Student + Debt = Joy

One of my daughters graduating last week

  According to an article in the New York Times by Ann Carrns today, the more debt that students incur the higher their self esteem.
“The more college loans and credit-card debt that young adults 18 to 27 have, the higher their self-esteem — and the more control they feel they have over their lives. They tend to view debt positively, rather than as a burden.”
  This surprising conclusion from a sociological study of college students was reported by Rachel Dwyer, an assistant professor of sociology at Ohio State.
  In the study, this positive effect of debt was most pronounced in lower and middle class students who “focus on credit as a necessary investment in status attainment” while upper class students did not appear to psychologically benefit from increased levels of debt.  Pity those trust fund kids.  For me this seems to be another example of magical thinking as expounded in Barbara Ehrenreich’s book, “Bright sided.”

  I checked the author’s CV and noted another paper published in 2010 titled,” Poverty, Prosperity, and Place: The Shape of Class Segregation in the Age of Extremes.” The basic conclusion was that rich, white people don’t live where poor, Black and Hispanic people reside and the wealthy either live on large lots in the suburbs or upscale enclaves in the city.
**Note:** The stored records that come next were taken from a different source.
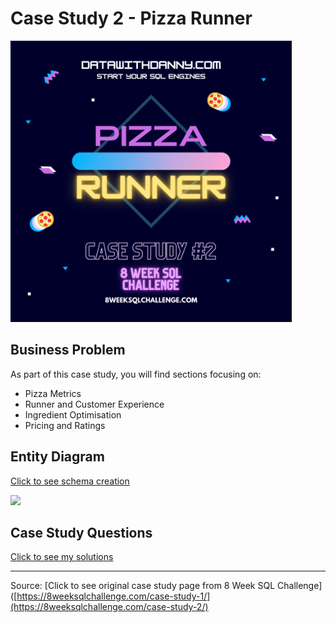 # Case Study 2 - Pizza Runner

<img src="images/c2.png" width="450" />

## Business Problem
As part of this case study, you will find sections focusing on:

- Pizza Metrics
- Runner and Customer Experience
- Ingredient Optimisation
- Pricing and Ratings

## Entity Diagram
[Click to see schema creation](SchemaCreation.md)

<img src="images/diagram.png" width="450" />

## Case Study Questions
[Click to see my solutions](Questions_and_Solutions.md)

<hr>

Source: [Click to see original case study page from 8 Week SQL Challenge]([https://8weeksqlchallenge.com/case-study-1/](https://8weeksqlchallenge.com/case-study-2/)
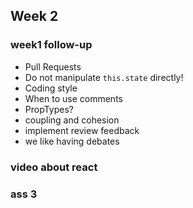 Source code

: ## Week 2

### week1 follow-up

* Pull Requests
* Do not manipulate `this.state` directly!
* Coding style
* When to use comments
* PropTypes?
* coupling and cohesion 
* implement review feedback
* we like having debates

### video about react

### ass 3
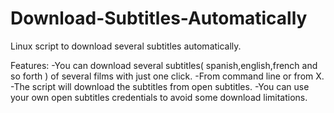 # Download-Subtitles-Automatically


Linux script to download several subtitles automatically.

Features:
-You can download several subtitles( spanish,english,french  and so forth ) of several films with just one click.
-From command line or from X.
-The script will download the subtitles from open subtitles.
-You can use your own open subtitles credentials to avoid some download limitations.


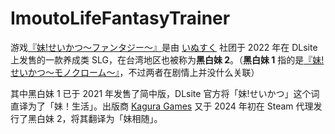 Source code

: # ImoutoLifeFantasyTrainer

游戏[『妹!せいかつ～ファンタジー～』](https://www.dlsite.com/maniax/work/=/product_id/RJ338582.html)是由 [いぬすく](https://www.dlsite.com/maniax/circle/profile/=/maker_id/RG11531.html) 社团于 2022 年在 DLsite 上发售的一款养成类 SLG，在台湾地区也被称为**黑白妹 2**。（**黑白妹 1** 指的是[『妹!せいかつ～モノクローム～』](https://www.dlsite.com/maniax/work/=/product_id/RJ258445.html)，不过两者在剧情上并没什么关联）

其中黑白妹 1 已于 2021 年发售了简中版，DLsite 官方将「妹!せいかつ」这个词直译为了「妹！生活」。出版商 [Kagura Games](https://kaguragamer.com/) 又于 2024 年初在 Steam 代理发行了黑白妹 2，将其翻译为「妹相随」。
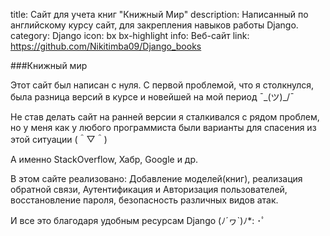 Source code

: title: Сайт для учета книг "Книжный Мир"
description: Написанный по английскому курсу сайт, для закрепления навыков работы Django.
category: Django
icon: bx bx-highlight
info: Веб-сайт
link: https://github.com/Nikitimba09/Django_books

###Книжный мир 

Этот сайт был написан с нуля. С первой проблемой, что я столкнулся, была разница версий в курсе и новейшей на мой 
период ¯\_(ツ)_/¯

Не став делать сайт на ранней версии я сталкивался с рядом проблем, но у меня как у любого программиста были 
варианты для спасения из этой ситуации (＾▽＾) 

А именно StackOverflow, Хабр, Google и др. 

В этом сайте реализовано: Добавление моделей(книг), реализация обратной связи, Аутентификация и Авторизация 
пользователей, восстановление пароля, безопасность различных видов атак. 

И все это благодаря удобным ресурсам Django (ﾉ´ヮ`)ﾉ*: ･ﾟ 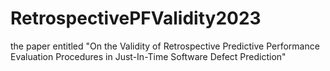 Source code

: # RetrospectivePFValidity2023
the paper entitled "On the Validity of Retrospective Predictive Performance Evaluation Procedures in Just-In-Time Software Defect Prediction"
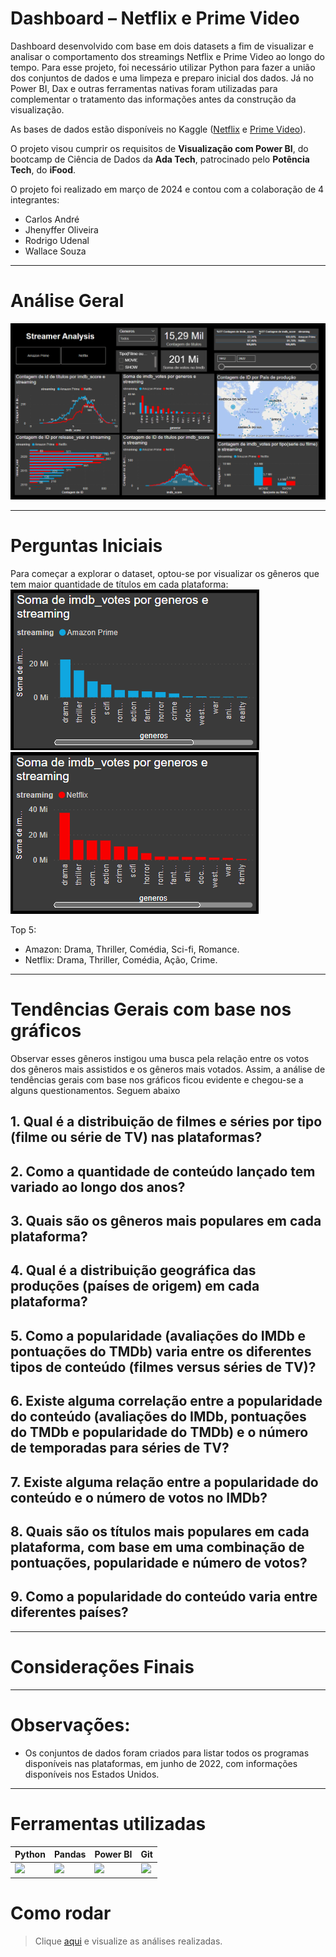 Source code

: # Dashboard – Netflix e Prime Video

﻿Dashboard desenvolvido com base em dois datasets a fim de visualizar e analisar o comportamento dos streamings Netflix e Prime Video ao longo do tempo. Para esse projeto, foi necessário utilizar Python para fazer a união dos conjuntos de dados e uma limpeza e preparo inicial dos dados. Já no Power BI, Dax e outras ferramentas nativas foram utilizadas para complementar o tratamento das informações antes da construção da visualização.
 
As bases de dados estão disponíveis no Kaggle ([Netflix](https://www.kaggle.com/datasets/victorsoeiro/netflix-tv-shows-and-movies?select=titles.csv) e [Prime Video](https://www.kaggle.com/datasets/victorsoeiro/amazon-prime-tv-shows-and-movies?select=titles.csv)).

O projeto visou cumprir os requisitos de **Visualização com Power BI**, do bootcamp de Ciência de Dados da **Ada Tech**, patrocinado pelo **Potência Tech**, do **iFood**. 

O projeto foi realizado em março de 2024 e contou com a colaboração de 4 integrantes:
* Carlos André
* Jhenyffer Oliveira
* Rodrigo Udenal
* Wallace Souza

---

# Análise Geral
![Gráfico 1](Graficos/1.png)

---

# Perguntas Iniciais

Para começar a explorar o dataset, optou-se por visualizar os gêneros que tem maior quantidade de títulos em cada plataforma:
![Gráfico 2](Graficos/2.png)![Gráfico 3](Graficos/3.png)

Top 5:
+ Amazon: Drama, Thriller, Comédia, Sci-fi, Romance.
+ Netflix: Drama, Thriller, Comédia, Ação, Crime.
  
---

# Tendências Gerais com base nos gráficos
Observar esses gêneros instigou uma busca pela relação entre os votos dos gêneros mais assistidos e os gêneros mais votados. Assim, a análise de tendências gerais com base nos gráficos ficou evidente e chegou-se a alguns questionamentos. Seguem abaixo

## **1. Qual é a distribuição de filmes e séries por tipo (filme ou série de TV) nas plataformas?**

## **2. Como a quantidade de conteúdo lançado tem variado ao longo dos anos?**

## **3. Quais são os gêneros mais populares em cada plataforma?**

## **4. Qual é a distribuição geográfica das produções (países de origem) em cada plataforma?**

## **5. Como a popularidade (avaliações do IMDb e pontuações do TMDb) varia entre os diferentes tipos de conteúdo (filmes versus séries de TV)?**

## **6. Existe alguma correlação entre a popularidade do conteúdo (avaliações do IMDb, pontuações do TMDb e popularidade do TMDb) e o número de temporadas para séries de TV?**

## **7. Existe alguma relação entre a popularidade do conteúdo e o número de votos no IMDb?**

## **8. Quais são os títulos mais populares em cada plataforma, com base em uma combinação de pontuações, popularidade e número de votos?**

## **9. Como a popularidade do conteúdo varia entre diferentes países?**



---

# Considerações Finais


---

# Observações:
+ Os conjuntos de dados foram criados para listar todos os programas disponíveis nas plataformas, em junho de 2022, com informações disponíveis nos Estados Unidos.

---

# Ferramentas utilizadas

| Python | Pandas | Power BI | Git | 
| ------ | ------ | -------- | --- | 
| <img src="https://s3.dualstack.us-east-2.amazonaws.com/pythondotorg-assets/media/files/python-logo-only.svg" width="100"> | <img src="https://upload.wikimedia.org/wikipedia/commons/e/ed/Pandas_logo.svg" width="180"> | <img src="https://upload.wikimedia.org/wikipedia/commons/c/cf/New_Power_BI_Logo.svg" width="110"> | <img src="https://git-scm.com/images/logos/downloads/Git-Icon-1788C.svg" width="100"> |

# Como rodar

> Clique [aqui](https://github.com/JhenyfferOliveira/Projeto-PowerBI-Ada/blob/main/dataset.ipynb) e visualize as análises realizadas.
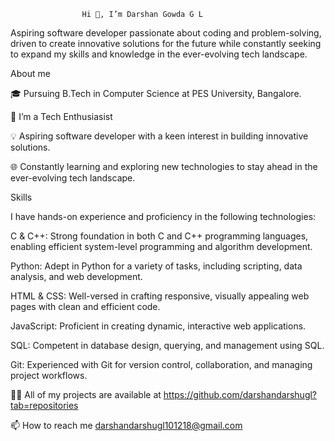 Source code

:                     Hi 👋, I’m Darshan Gowda G L

Aspiring software developer passionate about coding and 
problem-solving, driven to create  innovative solutions for the future 
while constantly seeking to expand my skills and knowledge in the ever-evolving tech landscape.
                  
About me 

🎓 Pursuing B.Tech in Computer Science at PES University, Bangalore.

👀 I’m a Tech Enthusiasist

💡 Aspiring software developer with a keen interest in building innovative solutions.

🌐 Constantly learning and exploring new technologies to stay ahead in the ever-evolving tech landscape.

Skills

I have hands-on experience and proficiency in the following technologies:


C & C++: Strong foundation in both C and C++ programming languages, enabling efficient system-level programming and algorithm development.

Python: Adept in Python for a variety of tasks, including scripting, data analysis, and web development.

HTML & CSS: Well-versed in crafting responsive, visually appealing web pages with clean and efficient code.

JavaScript: Proficient in creating dynamic, interactive web applications.

SQL: Competent in database design, querying, and management using SQL.

Git: Experienced with Git for version control, collaboration, and managing project workflows.


👨‍💻 All of my projects are available at https://github.com/darshandarshugl?tab=repositories

📫 How to reach me darshandarshugl101218@gmail.com





<!---
darshandarshugl/darshandarshugl is a ✨ special ✨ repository because its `README.md` (this file) appears on your GitHub profile.
You can click the Preview link to take a look at your changes.
--->
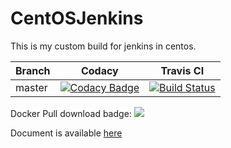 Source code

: # CentOSJenkins
This is my custom build for jenkins in centos.


Branch | Codacy | Travis CI
---|---|---
master|[![Codacy Badge](https://api.codacy.com/project/badge/Grade/0c73845bee7449b7b40316a0f488c46b)](https://www.codacy.com/app/hemanth22hemu/CentOSJenkins?utm_source=github.com&amp;utm_medium=referral&amp;utm_content=hemanth22/CentOSJenkins&amp;utm_campaign=Badge_Grade)|[![Build Status](https://travis-ci.org/hemanth22/CentOSJenkins.svg?branch=master)](https://travis-ci.org/hemanth22/CentOSJenkins)

Docker Pull download badge: ![](https://img.shields.io/docker/pulls/bitroid/centosjenkins.svg?style=for-the-badge)

Document is available [here](https://github.com/hemanth22/CentOSJenkins/wiki/Jenkins-on-CentOS-version-2.1)

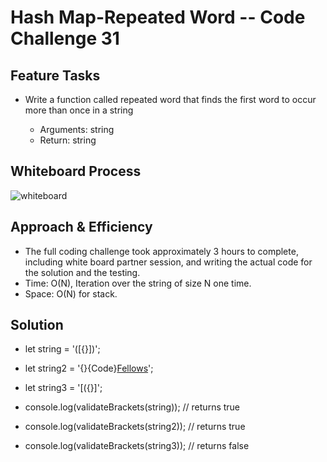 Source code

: # Hash Map-Repeated Word -- Code Challenge 31

## Feature Tasks

* Write a function called repeated word that finds the first word to occur more than once in a string

  * Arguments: string
  * Return: string

## Whiteboard Process

![whiteboard](images/stack-queue-branches.png)

## Approach & Efficiency

* The full coding challenge took approximately 3 hours to complete, including white board partner session, and writing the actual code for the solution and the testing.
* Time: O(N), Iteration over the string of size N one time.
* Space: O(N) for stack.

## Solution

* let string = '([{}])';
* let string2 = '{}{Code}[Fellows](())';
* let string3 = '[({}]';

* console.log(validateBrackets(string)); // returns true
* console.log(validateBrackets(string2)); // returns true
* console.log(validateBrackets(string3)); // returns false
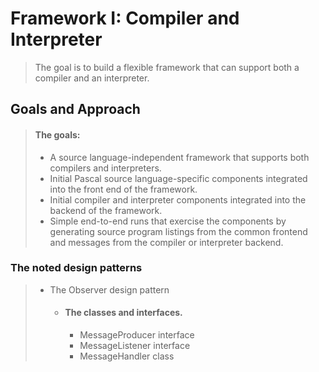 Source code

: # Framework I: Compiler and Interpreter

> The goal is to build a flexible framework that can support both a compiler and an interpreter.

## Goals and Approach

> #### The goals:
>
>   - A source language-independent framework that supports both compilers and interpreters.
>   - Initial Pascal source language-specific components integrated into the front end of the framework.
>   - Initial compiler and interpreter components integrated into the backend of the framework.
>   - Simple end-to-end runs that exercise the components by generating source program listings from the common frontend
> and messages from the compiler or interpreter backend.

### The noted design patterns
>   - The Observer design pattern
>     - #### The classes and interfaces.
>       - MessageProducer interface
>       - MessageListener interface
>       - MessageHandler class

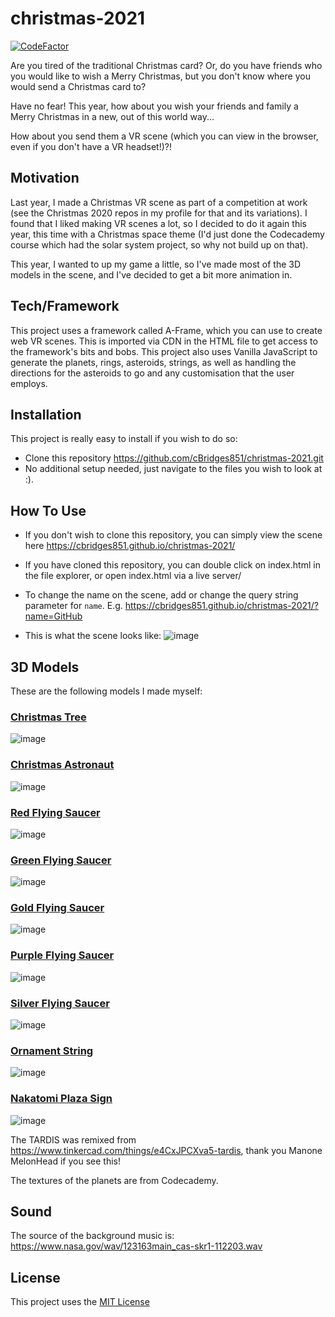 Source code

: # christmas-2021

[![CodeFactor](https://www.codefactor.io/repository/github/cbridges851/christmas-2021/badge)](https://www.codefactor.io/repository/github/cbridges851/christmas-2021)

Are you tired of the traditional Christmas card? Or, do you have friends who you would like to wish a Merry Christmas, but you don't know where you would send a Christmas card to?

Have no fear! This year, how about you wish your friends and family a Merry Christmas in a new, out of this world way...  

How about you send them a VR scene (which you can view in the browser, even if you don't have a VR headset!)?!

## Motivation
Last year, I made a Christmas VR scene as part of a competition at work (see the Christmas 2020 repos in my profile for that and its variations). I found that I liked making VR scenes a lot, so I decided to do it again this year, this time with a Christmas space theme (I'd just done the Codecademy course which had the solar system project, so why not build up on that).

This year, I wanted to up my game a little, so I've made most of the 3D models in the scene, and I've decided to get a bit more animation in.

## Tech/Framework
This project uses a framework called A-Frame, which you can use to create web VR scenes. This is imported via CDN in the HTML file to get access to the framework's bits and bobs. This project also uses Vanilla JavaScript to generate the planets, rings, asteroids, strings, as well as handling the directions for the asteroids to go and any customisation that the user employs.

## Installation
This project is really easy to install if you wish to do so:
- Clone this repository https://github.com/cBridges851/christmas-2021.git
- No additional setup needed, just navigate to the files you wish to look at :). 

## How To Use
- If you don't wish to clone this repository, you can simply view the scene here https://cbridges851.github.io/christmas-2021/
- If you have cloned this repository, you can double click on index.html in the file explorer, or open index.html via a live server/

- To change the name on the scene, add or change the query string parameter for `name`. E.g. https://cbridges851.github.io/christmas-2021/?name=GitHub

- This is what the scene looks like:
![image](https://user-images.githubusercontent.com/54030147/147350310-3734364f-e006-483e-9a03-d6a7c6555de5.png)

## 3D Models
These are the following models I made myself:

### [Christmas Tree](https://www.tinkercad.com/things/bPPu2NIb0Ag)
![image](https://user-images.githubusercontent.com/54030147/147350553-c9b64fc4-1f97-433b-b96f-67b9f58692c5.png)

### [Christmas Astronaut](https://www.tinkercad.com/things/4eO5DzrAvAQ)
![image](https://user-images.githubusercontent.com/54030147/147350743-dcb809d5-441b-4f51-801f-cd7bb53d6fc9.png)

### [Red Flying Saucer](https://www.tinkercad.com/things/dEOfhr6ANit)
![image](https://user-images.githubusercontent.com/54030147/147350828-d42d5482-83d5-43be-95ec-7ad25176c04e.png)

### [Green Flying Saucer](https://www.tinkercad.com/things/4IOUGr02d96)
![image](https://user-images.githubusercontent.com/54030147/147350880-5536a260-6c72-4d40-a3b0-16971ad3c6e7.png)

### [Gold Flying Saucer](https://www.tinkercad.com/things/0429PXrb0Fp)
![image](https://user-images.githubusercontent.com/54030147/147350941-f6b86176-0517-4931-a663-5e357eb65d81.png)

### [Purple Flying Saucer](https://www.tinkercad.com/things/jmfpny8B5aj)
![image](https://user-images.githubusercontent.com/54030147/147350987-09b2e70f-8704-4dad-adeb-3fcca8d4b982.png)

### [Silver Flying Saucer](https://www.tinkercad.com/things/bZzpHjgMXvs)
![image](https://user-images.githubusercontent.com/54030147/147351022-974262ed-cd4a-46f1-9ed0-0131b8ceea7d.png)

### [Ornament String](https://www.tinkercad.com/things/2Oujsi8pzZJ)
![image](https://user-images.githubusercontent.com/54030147/147351124-1c0fc332-a9a0-491e-b8c3-31204af52ecf.png)

### [Nakatomi Plaza Sign](https://www.tinkercad.com/things/g52eEdo11xK)
![image](https://user-images.githubusercontent.com/54030147/147351199-76535536-8810-44ca-a716-4213606e6984.png)

The TARDIS was remixed from https://www.tinkercad.com/things/e4CxJPCXva5-tardis, thank you Manone MelonHead if you see this!

The textures of the planets are from Codecademy.

## Sound
The source of the background music is: https://www.nasa.gov/wav/123163main_cas-skr1-112203.wav

## License
This project uses the [MIT License](https://github.com/cBridges851/christmas-2021/blob/master/LICENSE)
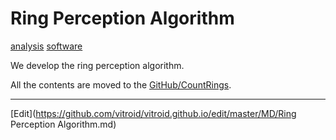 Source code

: # Ring Perception Algorithm

[analysis](analysis.md) [software](software.md)

We develop the ring perception algorithm.

All the contents are moved to the [GitHub/CountRings](https://github.com/vitroid/CountRIngs).







----
[Edit](https://github.com/vitroid/vitroid.github.io/edit/master/MD/Ring Perception Algorithm.md)
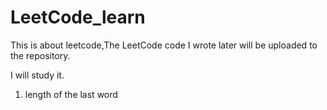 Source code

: # LeetCode_learn
   This is about leetcode,The LeetCode code I wrote later will be uploaded to the repository.
   
   I will study it.
   1. length of the last word
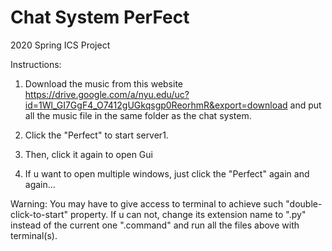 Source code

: # Chat System PerFect
2020 Spring ICS Project


Instructions:
1. Download the music from this website https://drive.google.com/a/nyu.edu/uc?id=1Wl_GI7GgF4_O7412gUGkqsgp0ReorhmR&export=download and put all the music file in the same folder as the chat system.

2. Click the "Perfect" to start server1. 
3. Then, click it again to open Gui
4. If u want to open multiple windows, just click the "Perfect" again and again...

Warning:
You may have to give access to terminal to achieve such "double-click-to-start" property. If u can not, change its extension name to ".py" instead of the current one ".command" and run all the files above with terminal(s).



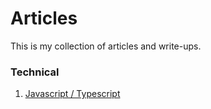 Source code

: # Articles
This is my collection of articles and write-ups.

### Technical
1. [Javascript / Typescript](tech/js/README.md) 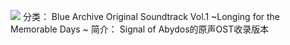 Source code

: ![](//static.kivo.wiki/images/music/cover/YycbFtpqyVpuP3VMZeJQcBItU1Fl17j7.png)
分类： Blue Archive Original Soundtrack Vol.1 ~Longing for the Memorable Days ~
简介：
Signal of Abydos的原声OST收录版本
  1. Yes, I was *taught* to view it positively. I would have thought it important to have savings, but I was *taught* it was more important to "establish credit." And there is an illusion of power in being able to do things you normally couldn't -- e.g. if my parents get really sick I will be able to put a flight and a rental car on a card, immediately, and just go there in a middle class manner. It is of course yet more powerful to be able to do this in cash but many don't imagine that ever.

    I just helped my yard man buy an airline ticket online, with his debit card. He's actually in a better situation than I am, buying in money, but it's interesting how "disempowered" he feels not having all the middle class things ... it limits access to certain activities and spaces, and that's why having credit feels empowering, I think.

  2. My husband has no history of credit. Never owned a credit card and refuses all efforts of credit card companies to give him one. He has a PhD in Financial Statistics and doesn't feel declassed or disempowered because he owes nothing. Just the opposite.

    I only wish I had been as smart as he was in grad school.

  3. I was smart in graduate school but succumbed in the 90s, as an assistant professor, to the prevailing ideology of: "Spend what it takes to get to the MLA/LASA, don't take extra teaching or consulting to do that, realize that once your book(s) come out you'll have a big raise and pay it all off," and "Don't risk tenure/other good opportunities for the sake of saving a few bucks."

    It was ludicrous logic, really, and I think boilerplate advice really designed to shake loose people who refuse to do things like dental work because it's "too expensive" -- thus incurring greater expense later on.

    It looks like I may finally be out from under it next year some time but in terms of life earnings / investments I'm permanently behind because of this.